Namun, ketika kita menelisik lebih dalam, ada fakta yang menohok. Dari jumlah tersebut, hanya sebagian kecil keluarga yang menikmati lantai marmer, keramik, atau kayu berkualitas tinggi. Sebagian besar masih bertahan dengan lantai semen, bata merah, bambu, atau kayu kualitas rendah. Ini bukan sekadar angka, melainkan gambaran ketimpangan yang masih menganga.

Data dari SID Kemendesa menunjukkan bahwa hanya 2.165 keluarga memiliki lantai marmer atau granit, sementara 35.562 keluarga menggunakan keramik. Angka ini terlihat besar, tetapi menjadi tidak signifikan jika dibandingkan dengan 83.493 keluarga yang masih hidup dengan lantai semen atau bata merah. Ketimpangan ini masih nyata.

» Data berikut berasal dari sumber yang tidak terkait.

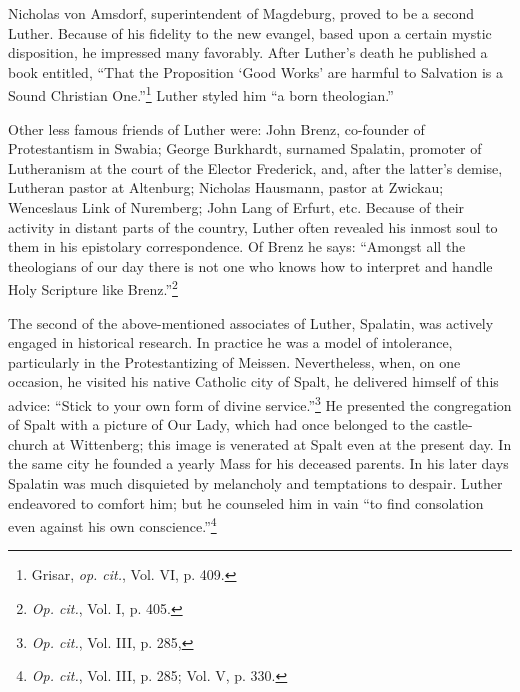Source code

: Nicholas von Amsdorf, superintendent of Magdeburg, proved to
be a second Luther. Because of his fidelity to the new evangel, based
upon a certain mystic disposition, he impressed many favorably.
After Luther’s death he published a book entitled, “That the Proposition
‘Good Works’ are harmful to Salvation is a Sound Christian
One.”\footnote{Grisar, \textit{op. cit.}, Vol. VI, p. 409.}
 Luther styled him “a born theologian.”

Other less famous friends of Luther were: John Brenz, co-founder
of Protestantism in Swabia; George Burkhardt, surnamed Spalatin,
promoter of Lutheranism at the court of the Elector Frederick, and,
after the latter’s demise, Lutheran pastor at Altenburg; Nicholas
Hausmann, pastor at Zwickau; Wenceslaus Link of Nuremberg;
John Lang of Erfurt, etc. Because of their activity in distant parts of
the country, Luther often revealed his inmost soul to them in his
epistolary correspondence. Of Brenz he says: “Amongst all the theologians
of our day there is not one who knows how to interpret and
handle Holy Scripture like Brenz.”\footnote{\textit{Op. cit.}, Vol. I, p. 405.}

The second of the above-mentioned associates of Luther, Spalatin,
was actively engaged in historical research. In practice he was
a model of intolerance, particularly in the Protestantizing of
Meissen. Nevertheless, when, on one occasion, he visited his native
Catholic city of Spalt, he delivered himself of this advice: “Stick
to your own form of divine service.”\footnote{\textit{Op. cit.}, Vol. III, p. 285,}
He presented the congregation
of Spalt with a picture of Our Lady, which had once belonged
to the castle-church at Wittenberg; this image is venerated at Spalt
even at the present day. In the same city he founded a yearly Mass for
his deceased parents. In his later days Spalatin was much disquieted
by melancholy and temptations to despair. Luther endeavored to
comfort him; but he counseled him in vain “to find consolation even
against his own conscience.”\footnote{\textit{Op. cit.}, Vol. III, p. 285; Vol. V, p. 330.}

Bahkan, ada 1.059 keluarga yang tinggal di rumah berlantai bambu dan 1.841 keluarga dengan lantai kayu berkualitas rendah. Kondisi ini menggambarkan betapa masih banyak warga Lombok Tengah yang hidup dalam ketidaklayakan. Tanpa rumah yang layak, kesejahteraan menjadi sulit terwujud. Hal ini memperlihatkan ketimpangan yang masih bertahan.

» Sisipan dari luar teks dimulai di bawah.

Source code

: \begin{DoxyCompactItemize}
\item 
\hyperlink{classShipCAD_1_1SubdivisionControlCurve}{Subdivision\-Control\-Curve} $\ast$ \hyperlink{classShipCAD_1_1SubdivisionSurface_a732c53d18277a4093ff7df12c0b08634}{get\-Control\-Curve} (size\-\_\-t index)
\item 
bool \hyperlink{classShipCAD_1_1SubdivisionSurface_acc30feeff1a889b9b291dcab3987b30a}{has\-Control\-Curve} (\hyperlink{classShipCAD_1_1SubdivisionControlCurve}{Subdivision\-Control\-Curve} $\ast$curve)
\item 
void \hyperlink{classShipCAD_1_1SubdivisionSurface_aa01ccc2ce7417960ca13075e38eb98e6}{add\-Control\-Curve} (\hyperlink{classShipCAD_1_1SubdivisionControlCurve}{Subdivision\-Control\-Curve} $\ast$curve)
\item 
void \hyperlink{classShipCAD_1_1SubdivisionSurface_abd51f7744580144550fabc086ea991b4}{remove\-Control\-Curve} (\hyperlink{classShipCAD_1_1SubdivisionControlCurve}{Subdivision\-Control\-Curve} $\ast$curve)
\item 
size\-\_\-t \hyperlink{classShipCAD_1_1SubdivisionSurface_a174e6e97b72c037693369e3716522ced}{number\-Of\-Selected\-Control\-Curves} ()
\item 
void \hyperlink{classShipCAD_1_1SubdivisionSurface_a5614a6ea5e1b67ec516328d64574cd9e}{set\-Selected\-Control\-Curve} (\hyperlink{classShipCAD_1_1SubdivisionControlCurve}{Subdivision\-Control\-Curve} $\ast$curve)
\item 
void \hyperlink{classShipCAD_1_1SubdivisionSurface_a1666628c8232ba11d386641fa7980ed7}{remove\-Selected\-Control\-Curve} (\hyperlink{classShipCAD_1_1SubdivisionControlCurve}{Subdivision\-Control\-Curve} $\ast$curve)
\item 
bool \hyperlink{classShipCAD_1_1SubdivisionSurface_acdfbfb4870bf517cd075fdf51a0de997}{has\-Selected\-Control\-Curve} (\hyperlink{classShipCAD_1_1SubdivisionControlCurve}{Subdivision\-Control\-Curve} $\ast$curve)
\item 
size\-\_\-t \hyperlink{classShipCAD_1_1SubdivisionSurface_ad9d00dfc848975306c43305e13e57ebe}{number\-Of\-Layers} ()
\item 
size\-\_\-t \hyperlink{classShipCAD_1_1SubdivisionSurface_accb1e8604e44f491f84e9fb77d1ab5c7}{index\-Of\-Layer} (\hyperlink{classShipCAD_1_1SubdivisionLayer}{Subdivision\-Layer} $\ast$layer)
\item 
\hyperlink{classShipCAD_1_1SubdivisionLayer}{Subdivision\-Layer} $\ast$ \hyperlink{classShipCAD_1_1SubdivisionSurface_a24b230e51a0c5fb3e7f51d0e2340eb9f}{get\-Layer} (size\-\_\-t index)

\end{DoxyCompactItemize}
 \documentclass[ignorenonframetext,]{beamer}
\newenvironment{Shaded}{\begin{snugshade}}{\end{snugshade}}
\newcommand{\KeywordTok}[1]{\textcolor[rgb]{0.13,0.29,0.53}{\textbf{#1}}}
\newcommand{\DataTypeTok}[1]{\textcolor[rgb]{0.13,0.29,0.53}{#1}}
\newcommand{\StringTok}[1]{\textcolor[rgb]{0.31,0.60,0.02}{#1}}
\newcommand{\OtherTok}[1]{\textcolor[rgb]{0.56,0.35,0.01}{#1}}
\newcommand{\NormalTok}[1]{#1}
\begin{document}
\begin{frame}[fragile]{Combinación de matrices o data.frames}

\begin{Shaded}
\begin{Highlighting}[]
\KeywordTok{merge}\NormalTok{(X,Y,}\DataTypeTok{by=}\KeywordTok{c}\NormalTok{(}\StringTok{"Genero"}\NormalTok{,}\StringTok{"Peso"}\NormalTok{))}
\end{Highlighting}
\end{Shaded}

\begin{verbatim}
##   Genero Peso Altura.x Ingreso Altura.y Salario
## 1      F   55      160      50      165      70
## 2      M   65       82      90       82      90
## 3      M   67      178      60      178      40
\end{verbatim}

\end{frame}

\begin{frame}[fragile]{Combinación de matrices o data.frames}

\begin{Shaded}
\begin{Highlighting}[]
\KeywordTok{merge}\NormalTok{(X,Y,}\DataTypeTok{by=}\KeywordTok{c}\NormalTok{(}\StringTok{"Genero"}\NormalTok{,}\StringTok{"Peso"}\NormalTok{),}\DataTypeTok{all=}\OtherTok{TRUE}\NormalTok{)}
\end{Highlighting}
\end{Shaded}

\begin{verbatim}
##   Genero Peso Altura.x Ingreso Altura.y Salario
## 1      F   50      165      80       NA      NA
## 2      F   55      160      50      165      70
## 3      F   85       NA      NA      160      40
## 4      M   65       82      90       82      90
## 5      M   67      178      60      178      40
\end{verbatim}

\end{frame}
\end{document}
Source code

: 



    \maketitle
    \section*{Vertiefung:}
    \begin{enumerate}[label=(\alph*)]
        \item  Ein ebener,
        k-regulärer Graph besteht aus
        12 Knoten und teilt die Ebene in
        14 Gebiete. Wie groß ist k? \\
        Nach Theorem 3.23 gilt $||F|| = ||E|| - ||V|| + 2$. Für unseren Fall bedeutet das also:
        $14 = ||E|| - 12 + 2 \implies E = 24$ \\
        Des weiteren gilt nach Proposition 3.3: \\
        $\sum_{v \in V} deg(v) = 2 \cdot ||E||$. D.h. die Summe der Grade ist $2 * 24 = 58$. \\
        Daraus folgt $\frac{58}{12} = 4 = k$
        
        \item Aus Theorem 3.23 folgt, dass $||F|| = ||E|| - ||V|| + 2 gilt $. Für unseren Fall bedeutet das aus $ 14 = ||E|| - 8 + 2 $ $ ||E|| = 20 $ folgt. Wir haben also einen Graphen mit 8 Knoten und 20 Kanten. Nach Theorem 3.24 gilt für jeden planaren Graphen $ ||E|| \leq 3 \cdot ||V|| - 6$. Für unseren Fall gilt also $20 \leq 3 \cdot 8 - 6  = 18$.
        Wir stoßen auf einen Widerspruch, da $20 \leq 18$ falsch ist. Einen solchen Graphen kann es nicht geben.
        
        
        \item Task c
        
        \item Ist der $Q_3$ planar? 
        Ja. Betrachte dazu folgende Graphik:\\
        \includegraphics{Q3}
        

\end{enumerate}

Seperti yang diungkapkan oleh Johan Silas, pakar perumahan dari Institut Teknologi Sepuluh Nopember (ITS), dalam wawancara dengan Kompas, “Rumah layak huni adalah hak dasar setiap warga negara. Tanpa itu, mustahil berbicara tentang kesejahteraan.” Rumah layak huni bukan sekadar tempat berteduh, melainkan kebutuhan mendasar.

Musrenbang seharusnya menjadi ruang untuk menyuarakan kebutuhan mendesak ini. Namun, seringkali usulan yang muncul hanya berhenti di tingkat kecamatan atau kabupaten. Alokasi anggaran yang terbatas dan prioritas pembangunan yang tidak tepat menjadi penghambat utama. Akibatnya, rumah layak huni masih menjadi impian banyak warga.

Padahal, seperti yang ditulis oleh Budiman Sudjatmiko dalam bukunya Anak-Anak Revolusi, “Rumah adalah simbol martabat. Tanpa rumah yang layak, manusia kehilangan identitas dan rasa aman.” Di Lombok Tengah, hal ini terasa sangat nyata. Banyak keluarga yang tinggal di rumah reyot, dengan atap bocor dan lantai yang tidak rata.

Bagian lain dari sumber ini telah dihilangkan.